In numerous well written, well informed pieces orchestrated in danceable prose, Mr. Idonije tells the story of Nigeria’s social music with the disarming authority of a participant-observer, chronicler and commentator. With the incisive meticulousness of an insider, and the engrossing fervour of an aficionado, he explores not only the hearable flesh of the music but also the diverse and often chequered histories of its creators and the theory (or theories) behind their practice. Frequently and assiduously, Mr Idonije trains his focus on music as art and profession, vocation and special calling.

Without a speck of doubt, as far as music is concerned, Idonije is a Benson of all trades and master of all. Though highlife remains his starting point and frequent point of return, he has written with equal familiarity about jazz and blues, and seems to operate on a first-name basis with the phenomenal practitioners of these genres, invoking Louis ‘Satchmo’ Armstrong and John Coltrane, Duke Ellington and BB King as though they were his next-door neighbours. And when he talks about the great Ghanaian highlifers, ET Mensah and Jerry Hansen and their influence on Nigerian highlife, you marvel at the ease with which this music commentator crosses borders on the scent of powerful melodies.

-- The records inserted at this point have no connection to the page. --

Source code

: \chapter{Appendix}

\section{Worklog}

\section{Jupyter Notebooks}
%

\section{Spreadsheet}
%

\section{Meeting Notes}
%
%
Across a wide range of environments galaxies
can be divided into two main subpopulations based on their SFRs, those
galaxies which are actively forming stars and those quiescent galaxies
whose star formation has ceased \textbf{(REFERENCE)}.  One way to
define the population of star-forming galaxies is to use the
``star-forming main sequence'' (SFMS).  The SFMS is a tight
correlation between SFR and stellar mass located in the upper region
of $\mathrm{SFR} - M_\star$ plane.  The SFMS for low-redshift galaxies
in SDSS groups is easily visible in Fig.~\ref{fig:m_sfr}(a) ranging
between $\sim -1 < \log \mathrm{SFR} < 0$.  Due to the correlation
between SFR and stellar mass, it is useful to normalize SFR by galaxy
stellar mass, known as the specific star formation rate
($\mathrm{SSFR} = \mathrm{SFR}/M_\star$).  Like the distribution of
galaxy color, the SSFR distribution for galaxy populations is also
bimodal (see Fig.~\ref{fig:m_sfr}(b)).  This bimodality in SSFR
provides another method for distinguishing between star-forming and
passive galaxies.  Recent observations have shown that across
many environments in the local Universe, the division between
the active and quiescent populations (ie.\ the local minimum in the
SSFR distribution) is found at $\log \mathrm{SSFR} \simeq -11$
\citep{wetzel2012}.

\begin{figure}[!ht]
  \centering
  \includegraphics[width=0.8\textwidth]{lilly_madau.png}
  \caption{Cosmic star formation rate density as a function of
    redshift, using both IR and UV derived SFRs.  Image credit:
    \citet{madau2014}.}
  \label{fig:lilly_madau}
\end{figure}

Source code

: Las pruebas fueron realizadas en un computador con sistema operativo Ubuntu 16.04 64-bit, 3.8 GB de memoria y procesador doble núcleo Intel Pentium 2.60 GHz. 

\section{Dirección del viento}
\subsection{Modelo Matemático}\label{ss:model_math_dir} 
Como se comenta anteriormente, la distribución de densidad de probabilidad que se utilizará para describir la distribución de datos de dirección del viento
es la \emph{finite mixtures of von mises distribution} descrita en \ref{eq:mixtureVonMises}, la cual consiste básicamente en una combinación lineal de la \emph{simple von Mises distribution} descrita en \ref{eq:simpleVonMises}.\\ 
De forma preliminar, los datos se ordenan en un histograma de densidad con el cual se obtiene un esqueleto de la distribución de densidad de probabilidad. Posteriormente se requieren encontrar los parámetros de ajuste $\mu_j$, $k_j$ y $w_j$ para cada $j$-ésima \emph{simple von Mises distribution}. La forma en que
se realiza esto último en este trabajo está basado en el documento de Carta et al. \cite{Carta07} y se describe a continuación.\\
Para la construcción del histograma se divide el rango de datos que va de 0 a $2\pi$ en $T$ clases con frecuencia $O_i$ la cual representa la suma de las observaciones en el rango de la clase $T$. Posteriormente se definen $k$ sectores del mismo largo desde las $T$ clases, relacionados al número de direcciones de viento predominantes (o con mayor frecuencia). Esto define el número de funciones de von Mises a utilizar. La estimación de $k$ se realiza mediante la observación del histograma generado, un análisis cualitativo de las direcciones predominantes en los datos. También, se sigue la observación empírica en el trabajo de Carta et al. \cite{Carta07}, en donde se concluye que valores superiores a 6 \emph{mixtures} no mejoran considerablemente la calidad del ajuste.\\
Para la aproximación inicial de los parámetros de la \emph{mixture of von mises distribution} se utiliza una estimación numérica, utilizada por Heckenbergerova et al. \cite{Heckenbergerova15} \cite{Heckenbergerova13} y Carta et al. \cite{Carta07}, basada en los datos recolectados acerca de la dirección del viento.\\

And within the Nigerian space, which notable musician has he not brought to our notice? Which of the musicians’ respective (and often distinctive) styles has he not analysed for the education and appreciation of the listening public? Idonije seems to know the provenance of the various genres of social music in Nigeria and the productive interactions among these genres. He makes us hear and dance again to the evergreen melodies of Bobby Benson, Rex Jim Lawson, Victor Olaiya, Roy Chicago, Fela Anikulapo-Kuti, Osita Osadebay, Adeolu Akinsanya, I.K. Dairo, Victor Uwaifo, Comfort Omoge, Orlando Owoh, Tunde Nightingale, Ayinde Bakare, Ebenezer Obey, Sunny Ade, Haruna Isola, Ayinla Omoowura, Dan Maraya Jos, Dele Ojo, Dele Abiodun, Orlando Julius. Under his gaze, at his prodding, the evergreens assume a more sonorous depth and richer resonance. The ‘oldies’ transform into eternal ‘goodies’. A whir of guitar, a saxy blare, a raunchy roar of the tuba, a phrase from an old lyric, the choreographic dexterity of an old dance-style, all live and throb in Idonije’s melodiously illuminating commentaries. Beyond the dance hall, Idonije wittingly or unwittingly highlights the role of music as glue in the crevices of a notoriously fractious Nigeria.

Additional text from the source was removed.